Without including any pictures, write out all the records word for word.

┄┄┄┄┄┄

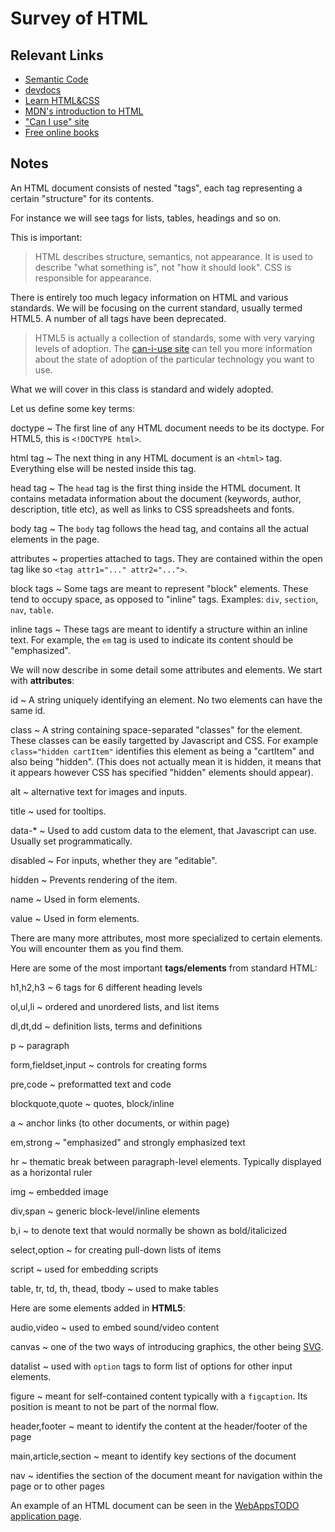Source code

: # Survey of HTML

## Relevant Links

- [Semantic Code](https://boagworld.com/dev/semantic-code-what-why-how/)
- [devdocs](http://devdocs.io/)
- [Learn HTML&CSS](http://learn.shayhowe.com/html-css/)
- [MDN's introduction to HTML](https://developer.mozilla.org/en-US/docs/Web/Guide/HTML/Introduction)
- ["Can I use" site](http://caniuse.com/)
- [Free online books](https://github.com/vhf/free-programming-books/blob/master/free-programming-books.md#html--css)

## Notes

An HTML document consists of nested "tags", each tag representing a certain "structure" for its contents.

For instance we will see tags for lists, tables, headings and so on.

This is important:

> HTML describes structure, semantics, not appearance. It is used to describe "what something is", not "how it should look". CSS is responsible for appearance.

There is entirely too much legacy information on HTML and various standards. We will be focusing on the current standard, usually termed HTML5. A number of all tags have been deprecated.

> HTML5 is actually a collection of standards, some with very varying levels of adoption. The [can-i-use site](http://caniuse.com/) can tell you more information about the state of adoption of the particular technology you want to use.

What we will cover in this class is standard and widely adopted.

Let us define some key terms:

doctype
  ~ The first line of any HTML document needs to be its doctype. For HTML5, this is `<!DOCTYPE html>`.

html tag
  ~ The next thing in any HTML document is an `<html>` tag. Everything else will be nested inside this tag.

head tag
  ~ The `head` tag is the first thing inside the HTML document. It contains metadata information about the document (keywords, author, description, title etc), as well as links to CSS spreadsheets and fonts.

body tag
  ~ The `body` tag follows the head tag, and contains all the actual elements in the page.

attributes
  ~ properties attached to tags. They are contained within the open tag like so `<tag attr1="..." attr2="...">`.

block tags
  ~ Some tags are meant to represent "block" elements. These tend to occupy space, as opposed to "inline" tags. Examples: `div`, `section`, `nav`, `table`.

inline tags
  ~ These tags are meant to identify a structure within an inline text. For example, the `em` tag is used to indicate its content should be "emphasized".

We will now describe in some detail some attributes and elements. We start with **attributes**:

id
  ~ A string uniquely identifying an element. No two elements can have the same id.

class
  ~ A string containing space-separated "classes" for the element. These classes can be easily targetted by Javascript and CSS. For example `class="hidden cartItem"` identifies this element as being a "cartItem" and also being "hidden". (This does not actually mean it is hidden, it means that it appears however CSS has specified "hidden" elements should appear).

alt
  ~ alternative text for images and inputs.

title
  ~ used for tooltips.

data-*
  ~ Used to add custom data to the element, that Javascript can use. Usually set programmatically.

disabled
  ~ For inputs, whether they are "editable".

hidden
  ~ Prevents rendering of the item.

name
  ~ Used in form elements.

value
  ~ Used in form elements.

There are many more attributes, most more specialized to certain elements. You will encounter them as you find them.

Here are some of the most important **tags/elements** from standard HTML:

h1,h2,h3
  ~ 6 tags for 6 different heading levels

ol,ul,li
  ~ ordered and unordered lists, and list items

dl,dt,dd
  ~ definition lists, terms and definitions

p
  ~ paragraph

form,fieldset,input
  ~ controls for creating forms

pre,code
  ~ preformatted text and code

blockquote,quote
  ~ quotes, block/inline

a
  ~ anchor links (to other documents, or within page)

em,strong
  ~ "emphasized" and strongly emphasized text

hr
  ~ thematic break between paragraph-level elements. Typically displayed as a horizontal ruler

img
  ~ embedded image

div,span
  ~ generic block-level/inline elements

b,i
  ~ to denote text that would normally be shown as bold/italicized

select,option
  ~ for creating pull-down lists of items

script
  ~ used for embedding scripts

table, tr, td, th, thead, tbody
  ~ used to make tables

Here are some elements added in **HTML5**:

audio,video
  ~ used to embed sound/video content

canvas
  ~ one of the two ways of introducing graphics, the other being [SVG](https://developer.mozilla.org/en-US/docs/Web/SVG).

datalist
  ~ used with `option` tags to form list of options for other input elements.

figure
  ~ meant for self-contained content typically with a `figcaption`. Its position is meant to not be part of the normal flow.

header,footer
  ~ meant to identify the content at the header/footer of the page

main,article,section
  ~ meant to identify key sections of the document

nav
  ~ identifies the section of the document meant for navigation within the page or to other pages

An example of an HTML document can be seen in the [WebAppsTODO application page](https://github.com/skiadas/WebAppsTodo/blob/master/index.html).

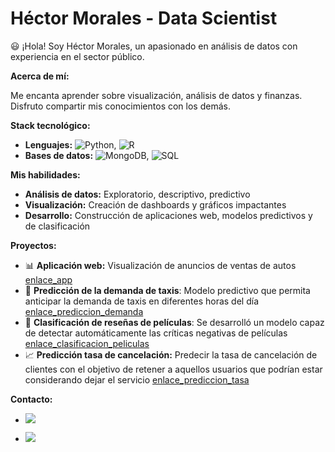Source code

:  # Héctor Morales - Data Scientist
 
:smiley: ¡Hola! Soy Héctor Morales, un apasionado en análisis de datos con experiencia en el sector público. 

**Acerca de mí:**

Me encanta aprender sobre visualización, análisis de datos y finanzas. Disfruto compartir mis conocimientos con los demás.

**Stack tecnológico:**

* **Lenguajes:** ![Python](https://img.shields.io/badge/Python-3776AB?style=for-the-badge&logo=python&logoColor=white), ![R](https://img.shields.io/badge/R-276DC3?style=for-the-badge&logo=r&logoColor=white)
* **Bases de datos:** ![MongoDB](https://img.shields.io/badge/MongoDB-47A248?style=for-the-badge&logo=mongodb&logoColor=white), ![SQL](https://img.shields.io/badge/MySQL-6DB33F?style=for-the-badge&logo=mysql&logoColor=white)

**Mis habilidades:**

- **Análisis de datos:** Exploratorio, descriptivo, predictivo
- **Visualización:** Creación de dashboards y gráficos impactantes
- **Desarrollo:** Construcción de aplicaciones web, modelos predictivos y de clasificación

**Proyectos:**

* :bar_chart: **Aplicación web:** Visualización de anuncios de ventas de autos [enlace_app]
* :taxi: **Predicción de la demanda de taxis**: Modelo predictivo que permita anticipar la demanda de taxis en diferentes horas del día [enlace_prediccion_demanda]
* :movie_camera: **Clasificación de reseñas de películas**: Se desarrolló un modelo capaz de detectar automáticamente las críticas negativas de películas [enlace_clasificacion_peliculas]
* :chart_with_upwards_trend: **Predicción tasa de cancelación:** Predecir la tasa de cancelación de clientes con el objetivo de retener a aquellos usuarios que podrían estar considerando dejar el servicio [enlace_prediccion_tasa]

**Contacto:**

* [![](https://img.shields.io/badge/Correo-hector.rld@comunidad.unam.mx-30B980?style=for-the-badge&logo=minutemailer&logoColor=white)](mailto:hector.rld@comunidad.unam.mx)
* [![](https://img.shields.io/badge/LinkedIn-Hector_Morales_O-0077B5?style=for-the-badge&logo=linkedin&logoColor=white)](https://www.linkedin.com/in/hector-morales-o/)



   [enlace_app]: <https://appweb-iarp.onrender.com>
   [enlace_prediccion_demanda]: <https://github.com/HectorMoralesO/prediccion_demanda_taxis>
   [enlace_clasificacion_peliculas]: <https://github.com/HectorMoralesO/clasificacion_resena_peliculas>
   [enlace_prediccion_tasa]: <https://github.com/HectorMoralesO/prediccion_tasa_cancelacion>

┄┄┄┄┄┄

● **ANSWER TO THE EXERCISE**:
Source code

: # Survey of HTML

## Relevant Links

- [Semantic Code](https://boagworld.com/dev/semantic-code-what-why-how/)
- [devdocs](http://devdocs.io/)
- [Learn HTML&CSS](http://learn.shayhowe.com/html-css/)
- [MDN's introduction to HTML](https://developer.mozilla.org/en-US/docs/Web/Guide/HTML/Introduction)
- ["Can I use" site](http://caniuse.com/)
- [Free online books](https://github.com/vhf/free-programming-books/blob/master/free-programming-books.md#html--css)

## Notes

An HTML document consists of nested "tags", each tag representing a certain "structure" for its contents.

For instance we will see tags for lists, tables, headings and so on.

This is important:

> HTML describes structure, semantics, not appearance. It is used to describe "what something is", not "how it should look". CSS is responsible for appearance.

There is entirely too much legacy information on HTML and various standards. We will be focusing on the current standard, usually termed HTML5. A number of all tags have been deprecated.

> HTML5 is actually a collection of standards, some with very varying levels of adoption. The [can-i-use site](http://caniuse.com/) can tell you more information about the state of adoption of the particular technology you want to use.

What we will cover in this class is standard and widely adopted.

Let us define some key terms:

doctype
  ~ The first line of any HTML document needs to be its doctype. For HTML5, this is `<!DOCTYPE html>`.

html tag
  ~ The next thing in any HTML document is an `<html>` tag. Everything else will be nested inside this tag.

head tag
  ~ The `head` tag is the first thing inside the HTML document. It contains metadata information about the document (keywords, author, description, title etc), as well as links to CSS spreadsheets and fonts.

body tag
  ~ The `body` tag follows the head tag, and contains all the actual elements in the page.

attributes
  ~ properties attached to tags. They are contained within the open tag like so `<tag attr1="..." attr2="...">`.

block tags
  ~ Some tags are meant to represent "block" elements. These tend to occupy space, as opposed to "inline" tags. Examples: `div`, `section`, `nav`, `table`.

inline tags
  ~ These tags are meant to identify a structure within an inline text. For example, the `em` tag is used to indicate its content should be "emphasized".

We will now describe in some detail some attributes and elements. We start with **attributes**:

id
  ~ A string uniquely identifying an element. No two elements can have the same id.

class
  ~ A string containing space-separated "classes" for the element. These classes can be easily targetted by Javascript and CSS. For example `class="hidden cartItem"` identifies this element as being a "cartItem" and also being "hidden". (This does not actually mean it is hidden, it means that it appears however CSS has specified "hidden" elements should appear).

alt
  ~ alternative text for images and inputs.

title
  ~ used for tooltips.

data-*
  ~ Used to add custom data to the element, that Javascript can use. Usually set programmatically.

disabled
  ~ For inputs, whether they are "editable".

hidden
  ~ Prevents rendering of the item.

name
  ~ Used in form elements.

value
  ~ Used in form elements.

There are many more attributes, most more specialized to certain elements. You will encounter them as you find them.

Here are some of the most important **tags/elements** from standard HTML:

h1,h2,h3
  ~ 6 tags for 6 different heading levels

ol,ul,li
  ~ ordered and unordered lists, and list items

dl,dt,dd
  ~ definition lists, terms and definitions

p
  ~ paragraph

form,fieldset,input
  ~ controls for creating forms

pre,code
  ~ preformatted text and code

blockquote,quote
  ~ quotes, block/inline

a
  ~ anchor links (to other documents, or within page)

em,strong
  ~ "emphasized" and strongly emphasized text

hr
  ~ thematic break between paragraph-level elements. Typically displayed as a horizontal ruler

img
  ~ embedded image

div,span
  ~ generic block-level/inline elements

b,i
  ~ to denote text that would normally be shown as bold/italicized

select,option
  ~ for creating pull-down lists of items

script
  ~ used for embedding scripts

table, tr, td, th, thead, tbody
  ~ used to make tables

Here are some elements added in **HTML5**:

audio,video
  ~ used to embed sound/video content

canvas
  ~ one of the two ways of introducing graphics, the other being [SVG](https://developer.mozilla.org/en-US/docs/Web/SVG).

datalist
  ~ used with `option` tags to form list of options for other input elements.

figure
  ~ meant for self-contained content typically with a `figcaption`. Its position is meant to not be part of the normal flow.

header,footer
  ~ meant to identify the content at the header/footer of the page

main,article,section
  ~ meant to identify key sections of the document

nav
  ~ identifies the section of the document meant for navigation within the page or to other pages

An example of an HTML document can be seen in the [WebAppsTODO application page](https://github.com/skiadas/WebAppsTodo/blob/master/index.html).

Source code

:  # Héctor Morales - Data Scientist
 
:smiley: ¡Hola! Soy Héctor Morales, un apasionado en análisis de datos con experiencia en el sector público. 

**Acerca de mí:**

Me encanta aprender sobre visualización, análisis de datos y finanzas. Disfruto compartir mis conocimientos con los demás.

**Stack tecnológico:**

* **Lenguajes:** ![Python](https://img.shields.io/badge/Python-3776AB?style=for-the-badge&logo=python&logoColor=white), ![R](https://img.shields.io/badge/R-276DC3?style=for-the-badge&logo=r&logoColor=white)
* **Bases de datos:** ![MongoDB](https://img.shields.io/badge/MongoDB-47A248?style=for-the-badge&logo=mongodb&logoColor=white), ![SQL](https://img.shields.io/badge/MySQL-6DB33F?style=for-the-badge&logo=mysql&logoColor=white)

**Mis habilidades:**

- **Análisis de datos:** Exploratorio, descriptivo, predictivo
- **Visualización:** Creación de dashboards y gráficos impactantes
- **Desarrollo:** Construcción de aplicaciones web, modelos predictivos y de clasificación

**Proyectos:**

* :bar_chart: **Aplicación web:** Visualización de anuncios de ventas de autos [enlace_app]
* :taxi: **Predicción de la demanda de taxis**: Modelo predictivo que permita anticipar la demanda de taxis en diferentes horas del día [enlace_prediccion_demanda]
* :movie_camera: **Clasificación de reseñas de películas**: Se desarrolló un modelo capaz de detectar automáticamente las críticas negativas de películas [enlace_clasificacion_peliculas]
* :chart_with_upwards_trend: **Predicción tasa de cancelación:** Predecir la tasa de cancelación de clientes con el objetivo de retener a aquellos usuarios que podrían estar considerando dejar el servicio [enlace_prediccion_tasa]

**Contacto:**

* [![](https://img.shields.io/badge/Correo-hector.rld@comunidad.unam.mx-30B980?style=for-the-badge&logo=minutemailer&logoColor=white)](mailto:hector.rld@comunidad.unam.mx)
* [![](https://img.shields.io/badge/LinkedIn-Hector_Morales_O-0077B5?style=for-the-badge&logo=linkedin&logoColor=white)](https://www.linkedin.com/in/hector-morales-o/)



   [enlace_app]: <https://appweb-iarp.onrender.com>
   [enlace_prediccion_demanda]: <https://github.com/HectorMoralesO/prediccion_demanda_taxis>
   [enlace_clasificacion_peliculas]: <https://github.com/HectorMoralesO/clasificacion_resena_peliculas>
   [enlace_prediccion_tasa]: <https://github.com/HectorMoralesO/prediccion_tasa_cancelacion>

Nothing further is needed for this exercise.